[wxWidgets.git] / docs / latex / wx / tokenizr.tex

\section{\class{wxStringTokenizer}}\label{wxstringtokenizer}

wxStringTokenizer helps you to break a string up into a number of tokens. It
replaces the standard C function {\tt strtok()} and also extends it in a
number of ways.

To use this class, you should create a wxStringTokenizer object, give it the
string to tokenize and also the delimiters which separate tokens in the string
(by default, white space characters will be used).

Then \helpref{GetNextToken}{wxstringtokenizergetnexttoken} may be called
repeatedly until it \helpref{HasMoreTokens}{wxstringtokenizerhasmoretokens} 
returns \false.

For example:

\begin{verbatim}

wxStringTokenizer tkz(wxT("first:second:third:fourth"), wxT(":"));
while ( tkz.HasMoreTokens() )
{
    wxString token = tkz.GetNextToken();

    // process token here
}
\end{verbatim}

By default, wxStringTokenizer will behave in the same way as {\tt strtok()} if
the delimiters string only contains white space characters but, unlike the
standard function, it will return empty tokens if this is not the case.

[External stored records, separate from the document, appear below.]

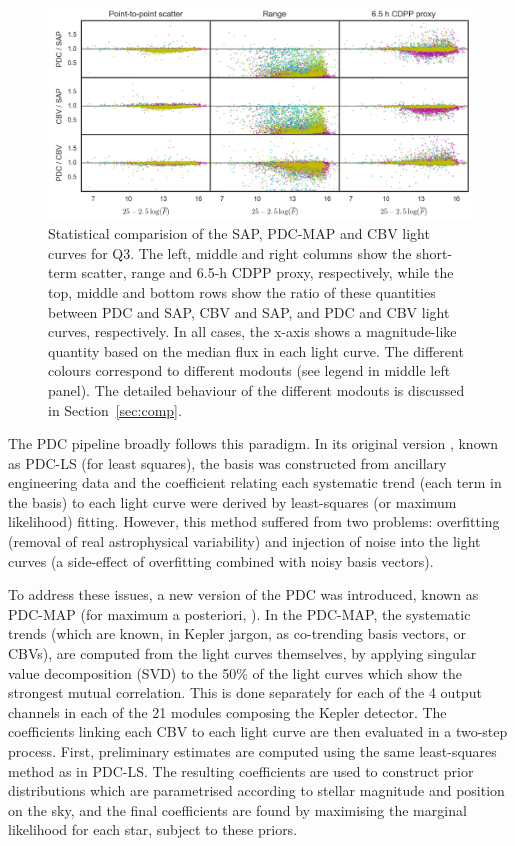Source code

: \documentclass[useAMS,usenatbib]{mn2e}
\begin{document}
\begin{figure}
  \centering
  \includegraphics[width=\linewidth]{arc2_stats_q3.png} 
  \caption{Statistical comparision of the SAP, PDC-MAP and CBV light
    curves for Q3. The left, middle and right columns show the short-term scatter, range and 6.5-h CDPP proxy, respectively, while the top, middle and bottom rows show the ratio of these quantities between PDC and SAP, CBV and SAP, and PDC and CBV light curves, respectively. 
    In all cases, the x-axis shows a magnitude-like
    quantity based on the median flux in each light curve. The
    different colours correspond to different modouts (see legend in
    middle left panel). The detailed behaviour of the different modouts is discussed
  in Section~\ref{sec:comp}.}
  \label{fig:sig_ran_comp}
\end{figure}

The PDC pipeline broadly follows this paradigm. In its original
version \citep{twi+10a,twi+10b}, known as PDC-LS (for least squares),
the basis was constructed from ancillary engineering data and the
coefficient relating each systematic trend (each term in the basis) to
each light curve were derived by least-squares (or maximum likelihood)
fitting. However, this method suffered from two problems: overfitting
(removal of real astrophysical variability) and injection of noise
into the light curves (a side-effect of overfitting combined with
noisy basis vectors). 

To address these issues, a new version of the PDC was introduced,
known as PDC-MAP (for maximum a posteriori, \citealt{smi+12}). In the
PDC-MAP, the systematic trends (which are known, in Kepler jargon, as
co-trending basis vectors, or CBVs), are computed from the light curves
themselves, by applying singular value decomposition (SVD) to the 50\%
of the light curves which show the strongest mutual correlation. This
is done separately for each of the 4 output channels in each of the 21
modules composing the Kepler detector. The
coefficients linking each CBV to each light curve are then evaluated
in a two-step process. First, preliminary estimates are computed using
the same least-squares method as in PDC-LS. The resulting coefficients
are used to construct prior distributions which are parametrised
according to stellar magnitude and position on the sky, and the final
coefficients are found by maximising the marginal likelihood for each
star, subject to these priors.
\end{document}

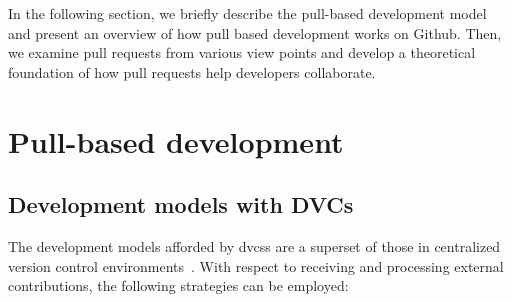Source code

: \documentclass{sig-alternate}
\begin{document}
In the following section, we briefly describe the pull-based development model
and present an overview of how pull based development works on Github.
Then, we examine pull requests from various view points and develop
a theoretical foundation of how pull requests help developers collaborate. 



\section{Pull-based development}

\subsection{Development models with DVCs}

The development models afforded by {\sc dvcs}s are a superset of 
those in centralized version control environments~\cite{Shiha12,Bird09}. 
With respect to receiving and processing external contributions,
the following strategies can be employed:
\end{document}
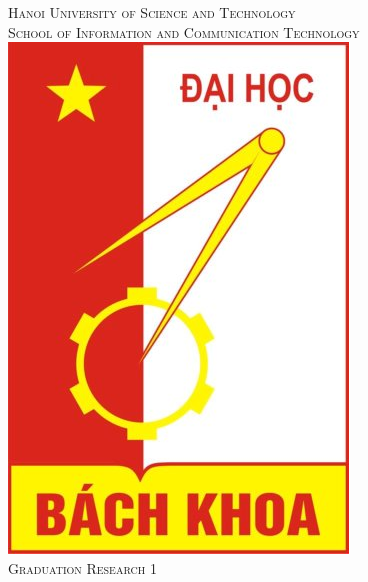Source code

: \begin{titlepage}

\newcommand{\HRule}{\rule{\linewidth}{0.5mm}} %

\center %
 

\textsc{\Large Hanoi University of Science and Technology }\\[0.3cm] %
\textsc{\large School of Information and Communication Technology}\\[3cm] %
\includegraphics[scale=0.4]{LogoBKchuan.jpg}\\[1cm] %
\textsc{\LARGE Graduation Research 1}\\



\end{titlepage}
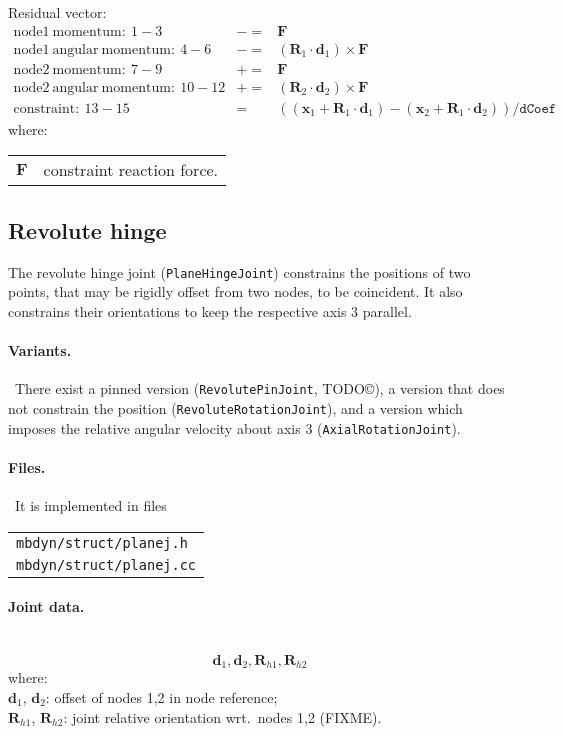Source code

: \documentclass[10pt,fleqn,subeqn]{report}
\newcommand{\T}[1]{\bm{#1}}
\begin{document}
\noindent
Residual vector:
\begin{eqnarray*}
	\mathrm{node1\ momentum}:\ 1-3& -= & \T F \\
	\mathrm{node1\ angular\ momentum}:\ 4-6& -= & 
		(\T R_1\cdot \T d_1) \times \T F \\
	\mathrm{node2\ momentum}:\ 7-9& += & \T F \\
	\mathrm{node2\ angular\ momentum}:\ 10-12& += & 
		(\T R_2\cdot \T d_2) \times \T F \\
	\mathrm{constraint}:\ 13-15& = &  ((\T x_1+\T R_1\cdot \T d_1) - 
			(\T x_2+\T R_1\cdot \T d_2))/\texttt{dCoef}
\end{eqnarray*}
where:

\noindent
\begin{tabular}{ll}
$\T{F}$ & constraint reaction force.
\end{tabular}



\subsection{Revolute hinge}
The revolute hinge joint (\texttt{PlaneHingeJoint}) constrains the positions 
of two points, that may be rigidly offset from two nodes, 
to be coincident.
It also constrains their orientations to keep the respective axis 3 
parallel.

\paragraph{Variants.} \
There exist a pinned version (\texttt{RevolutePinJoint}, TODO\copyright),
a version that does not constrain the position (\texttt{RevoluteRotationJoint}),
and a version which imposes the relative angular velocity about axis 3
(\texttt{AxialRotationJoint}).

\paragraph{Files.} \
It is implemented in files

\begin{tabular}{l}
\texttt{mbdyn/struct/planej.h} \\
\texttt{mbdyn/struct/planej.cc}
\end{tabular}

\paragraph{Joint data.} \
\begin{equation}
\T d_1, \T d_2, \T R_{h1}, \T R_{h2}
\end{equation}
where:\\
$\T d_1$, $\T d_2$: offset of nodes 1,2 in node reference;\\
$\T R_{h1}$, $\T R_{h2}$: joint relative orientation wrt.\ nodes 1,2 (FIXME).\\
\end{document}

This
is helpful for parsing strictly formatted data where the number of fields is
fixed but some of them may be empty (i.e. {\tt TAB} or comma delimited text
files).

The behaviour is governed by the last 
\helpref{constructor}{wxstringtokenizerwxstringtokenizer}/\helpref{SetString}{wxstringtokenizersetstring} 
parameter {\tt mode} which may be one of the following:

\twocolwidtha{5cm}%
\begin{twocollist}\itemsep=0pt
\twocolitem{{\tt wxTOKEN\_DEFAULT}}{Default behaviour (as described above):
same as {\tt wxTOKEN\_STRTOK} if the delimiter string contains only
whitespaces, same as {\tt wxTOKEN\_RET\_EMPTY} otherwise}
\twocolitem{{\tt wxTOKEN\_RET\_EMPTY}}{In this mode, the empty tokens in the
middle of the string will be returned, i.e. {\tt "a::b:"} will be tokenized in
three tokens `a', `' and `b'. Notice that all trailing delimiters are ignored
in this mode, not just the last one, i.e. a string \texttt{"a::b::"} would
still result in the same set of tokens.}
\twocolitem{{\tt wxTOKEN\_RET\_EMPTY\_ALL}}{In this mode, empty trailing tokens
(including the one after the last delimiter character) will be returned as
well. The string \texttt{"a::b:"} will be tokenized in four tokens: the already
mentioned ones and another empty one as the last one and a string 
\texttt{"a::b::"} will have five tokens.}
\twocolitem{{\tt wxTOKEN\_RET\_DELIMS}}{In this mode, the delimiter character
after the end of the current token (there may be none if this is the last
token) is returned appended to the token. Otherwise, it is the same mode as 
\texttt{wxTOKEN\_RET\_EMPTY}. Notice that there is no mode like this one but
behaving like \texttt{wxTOKEN\_RET\_EMPTY\_ALL} instead of 
\texttt{wxTOKEN\_RET\_EMPTY}, use \texttt{wxTOKEN\_RET\_EMPTY\_ALL} and 
\helpref{GetLastDelimiter()}{wxstringtokenizergetlastdelimiter} to emulate it.}
\twocolitem{{\tt wxTOKEN\_STRTOK}}{In this mode the class behaves exactly like
the standard {\tt strtok()} function: the empty tokens are never returned.}
\end{twocollist}

\wxheading{Derived from}

\helpref{wxObject}{wxobject}

\wxheading{See also}

\helpref{wxStringTokenize}{wxstringtokenize}

\wxheading{Include files}

<wx/tokenzr.h>

\wxheading{Library}

\helpref{wxBase}{librarieslist}

\latexignore{\rtfignore{\wxheading{Members}}}


\membersection{wxStringTokenizer::wxStringTokenizer}\label{wxstringtokenizerwxstringtokenizer}

\func{}{wxStringTokenizer}{\void}

Default constructor. You must call 
\helpref{SetString}{wxstringtokenizersetstring} before calling any other
methods.

\func{}{wxStringTokenizer}{\param{const wxString\& }{str}, \param{const wxString\& }{delims = " $\backslash$t$\backslash$r$\backslash$n"}, \param{wxStringTokenizerMode }{mode = wxTOKEN\_DEFAULT}}

Constructor. Pass the string to tokenize, a string containing delimiters
and the mode specifying how the string should be tokenized.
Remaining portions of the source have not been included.